(Beginning of RECORDS FOR THE TASK)
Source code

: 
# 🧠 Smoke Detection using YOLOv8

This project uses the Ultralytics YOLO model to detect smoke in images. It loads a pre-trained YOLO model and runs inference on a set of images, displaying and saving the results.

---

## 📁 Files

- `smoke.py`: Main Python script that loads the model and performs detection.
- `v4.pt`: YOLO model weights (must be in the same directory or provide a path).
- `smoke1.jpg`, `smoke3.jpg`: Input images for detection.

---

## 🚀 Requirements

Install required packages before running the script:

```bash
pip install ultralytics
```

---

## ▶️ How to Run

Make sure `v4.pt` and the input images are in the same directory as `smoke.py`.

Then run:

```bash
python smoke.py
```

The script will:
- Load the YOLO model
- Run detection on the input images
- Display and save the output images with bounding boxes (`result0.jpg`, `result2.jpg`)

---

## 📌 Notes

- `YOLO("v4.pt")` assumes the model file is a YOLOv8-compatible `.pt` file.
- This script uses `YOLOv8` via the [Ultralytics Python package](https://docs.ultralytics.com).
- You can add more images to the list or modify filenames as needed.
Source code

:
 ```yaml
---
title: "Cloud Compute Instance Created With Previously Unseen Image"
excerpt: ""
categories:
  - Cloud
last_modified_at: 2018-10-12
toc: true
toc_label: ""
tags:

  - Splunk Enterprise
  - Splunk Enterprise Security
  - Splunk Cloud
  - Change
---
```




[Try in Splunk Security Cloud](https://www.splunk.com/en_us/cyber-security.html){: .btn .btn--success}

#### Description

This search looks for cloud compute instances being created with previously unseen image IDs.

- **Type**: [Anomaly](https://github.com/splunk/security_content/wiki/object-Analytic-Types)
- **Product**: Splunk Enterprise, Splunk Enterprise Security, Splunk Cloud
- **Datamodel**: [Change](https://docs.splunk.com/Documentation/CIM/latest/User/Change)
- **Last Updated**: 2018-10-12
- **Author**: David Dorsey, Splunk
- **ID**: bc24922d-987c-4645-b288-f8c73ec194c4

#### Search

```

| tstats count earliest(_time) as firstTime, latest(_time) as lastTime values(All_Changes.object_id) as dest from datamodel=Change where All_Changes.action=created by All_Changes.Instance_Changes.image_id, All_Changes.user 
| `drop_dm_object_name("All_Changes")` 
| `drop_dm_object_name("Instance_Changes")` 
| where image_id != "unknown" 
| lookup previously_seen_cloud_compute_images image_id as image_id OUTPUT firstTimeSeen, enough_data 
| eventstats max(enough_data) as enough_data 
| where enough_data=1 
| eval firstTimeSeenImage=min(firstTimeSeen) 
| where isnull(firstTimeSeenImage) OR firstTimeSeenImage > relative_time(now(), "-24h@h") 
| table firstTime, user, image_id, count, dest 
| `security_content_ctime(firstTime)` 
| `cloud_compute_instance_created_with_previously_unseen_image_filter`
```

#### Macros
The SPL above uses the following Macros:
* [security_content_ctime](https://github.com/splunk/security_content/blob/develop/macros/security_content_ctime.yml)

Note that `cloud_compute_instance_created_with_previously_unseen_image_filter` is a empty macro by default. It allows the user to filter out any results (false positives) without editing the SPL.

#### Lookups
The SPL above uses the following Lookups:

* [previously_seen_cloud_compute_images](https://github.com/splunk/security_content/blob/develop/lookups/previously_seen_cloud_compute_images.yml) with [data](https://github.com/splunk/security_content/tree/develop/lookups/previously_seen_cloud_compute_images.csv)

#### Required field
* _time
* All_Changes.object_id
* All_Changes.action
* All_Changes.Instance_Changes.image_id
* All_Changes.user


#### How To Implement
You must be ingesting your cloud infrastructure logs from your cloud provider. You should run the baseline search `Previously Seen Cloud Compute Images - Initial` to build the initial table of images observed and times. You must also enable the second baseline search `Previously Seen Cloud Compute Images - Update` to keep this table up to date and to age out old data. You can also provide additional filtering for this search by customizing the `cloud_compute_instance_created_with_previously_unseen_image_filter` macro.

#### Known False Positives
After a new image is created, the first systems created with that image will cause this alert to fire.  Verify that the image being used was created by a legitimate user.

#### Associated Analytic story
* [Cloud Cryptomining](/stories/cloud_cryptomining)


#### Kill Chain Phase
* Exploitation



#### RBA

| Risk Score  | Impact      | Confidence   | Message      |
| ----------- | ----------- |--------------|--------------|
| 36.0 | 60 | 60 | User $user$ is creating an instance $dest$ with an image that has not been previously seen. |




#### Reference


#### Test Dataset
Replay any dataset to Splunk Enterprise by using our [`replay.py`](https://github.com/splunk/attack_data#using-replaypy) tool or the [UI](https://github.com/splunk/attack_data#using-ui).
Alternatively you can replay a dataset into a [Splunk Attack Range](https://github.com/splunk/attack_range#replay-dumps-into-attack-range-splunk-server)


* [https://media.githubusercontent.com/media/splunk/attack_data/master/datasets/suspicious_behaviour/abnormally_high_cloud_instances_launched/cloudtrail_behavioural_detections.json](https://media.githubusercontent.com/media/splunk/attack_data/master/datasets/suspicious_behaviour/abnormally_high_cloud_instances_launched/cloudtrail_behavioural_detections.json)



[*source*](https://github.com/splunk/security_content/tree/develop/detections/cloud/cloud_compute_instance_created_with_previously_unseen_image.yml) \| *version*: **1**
(End of RECORDS FOR THE TASK)
TASK PROMPT>
Where the listing above reaches the line that contains "provide a path).", start retyping, and finish with the line that contains "- **Product**: Splunk"; reproduce those lines exactly and no others.

RESPONSE BOX>
- `v4.pt`: YOLO model weights (must be in the same directory or provide a path).
- `smoke1.jpg`, `smoke3.jpg`: Input images for detection.

---

## 🚀 Requirements

Install required packages before running the script:

```bash
pip install ultralytics
```

---

## ▶️ How to Run

Make sure `v4.pt` and the input images are in the same directory as `smoke.py`.

Then run:

```bash
python smoke.py
```

The script will:
- Load the YOLO model
- Run detection on the input images
- Display and save the output images with bounding boxes (`result0.jpg`, `result2.jpg`)

---

## 📌 Notes

- `YOLO("v4.pt")` assumes the model file is a YOLOv8-compatible `.pt` file.
- This script uses `YOLOv8` via the [Ultralytics Python package](https://docs.ultralytics.com).
- You can add more images to the list or modify filenames as needed.
Source code

:
 ```yaml
---
title: "Cloud Compute Instance Created With Previously Unseen Image"
excerpt: ""
categories:
  - Cloud
last_modified_at: 2018-10-12
toc: true
toc_label: ""
tags:

  - Splunk Enterprise
  - Splunk Enterprise Security
  - Splunk Cloud
  - Change
---
```




[Try in Splunk Security Cloud](https://www.splunk.com/en_us/cyber-security.html){: .btn .btn--success}

#### Description

This search looks for cloud compute instances being created with previously unseen image IDs.

- **Type**: [Anomaly](https://github.com/splunk/security_content/wiki/object-Analytic-Types)
- **Product**: Splunk Enterprise, Splunk Enterprise Security, Splunk Cloud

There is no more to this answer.